On the last paragraph, that shift is already over. Weblogic and Websphere are both now based in part (and increasingly in whole) on an OSGi microkernel. The BEA tooling is all based on Eclipse/OSGi.
And BEA, IBM, and Oracle have all been moving towards SCA as a wiring metadata definition. I'm unconvinced that the last will succeed enough that it will matter in the face of other developments in the industry.
Facts aren't adding up.
Here's the actual story. It's not as sellacious as your blog post, though:
The reason there's no JDK7 umbrella JSR is because Danny Coward and crew are waiting for some changes to the Java Community Process. It is likely that it won't take the umbrella JSR 18 months.
The reason there's not been that much movement by sun on JDK7 is because JDK6u10 has been taking up all that time. The language hasn't changed, which is why its still JDK6, but most other projects would give that release a major new release number. In other words, you could say a new major release of the JDK has just been released, and now work will commence on the next major release: JDK7.
In the mean time the community has been happily hacking away at many different java (the language) suggestions. Most major suggestions for Java (the language) v7 exist as javac hacks. All major closure proposals have their own custom javac, for example. Once the feature set is decided, you could go straight to the bug fixing stage.

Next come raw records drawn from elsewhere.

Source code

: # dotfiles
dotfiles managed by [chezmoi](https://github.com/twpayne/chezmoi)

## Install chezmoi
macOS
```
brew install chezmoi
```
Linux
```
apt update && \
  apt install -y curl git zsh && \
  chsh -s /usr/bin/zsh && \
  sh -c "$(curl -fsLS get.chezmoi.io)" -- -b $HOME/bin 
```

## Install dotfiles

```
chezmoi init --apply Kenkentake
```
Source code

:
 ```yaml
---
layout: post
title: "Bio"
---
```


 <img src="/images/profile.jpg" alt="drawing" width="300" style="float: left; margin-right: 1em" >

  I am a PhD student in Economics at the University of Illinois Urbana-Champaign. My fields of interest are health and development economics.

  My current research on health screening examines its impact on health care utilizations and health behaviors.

Finally, 'ruby' as replacement? No. The reason scala is being pegged is partly because scala is static, partly because scala is fast, and partly because scala actually integrates with the jdk; scala-generated classes can usually act almost entirely like a java class. Contrast this to e.g. JRuby or Jython and you'd really have to write some pretty awkward Ruby or Python code for the endproduct to look and feel like a java class. There's no upgrade path.
For the Consumer JRE/Java Kernel/Update N/Update 10 release I can see identifying that as a 6.1 or a 6.5 release as a lot of effort has gone into it. However, it's not going to have any new Java language features. From what I understand, it's basically a refactoring of the JDK internals -- a major refactoring, I agree, but a refactoring nonetheless.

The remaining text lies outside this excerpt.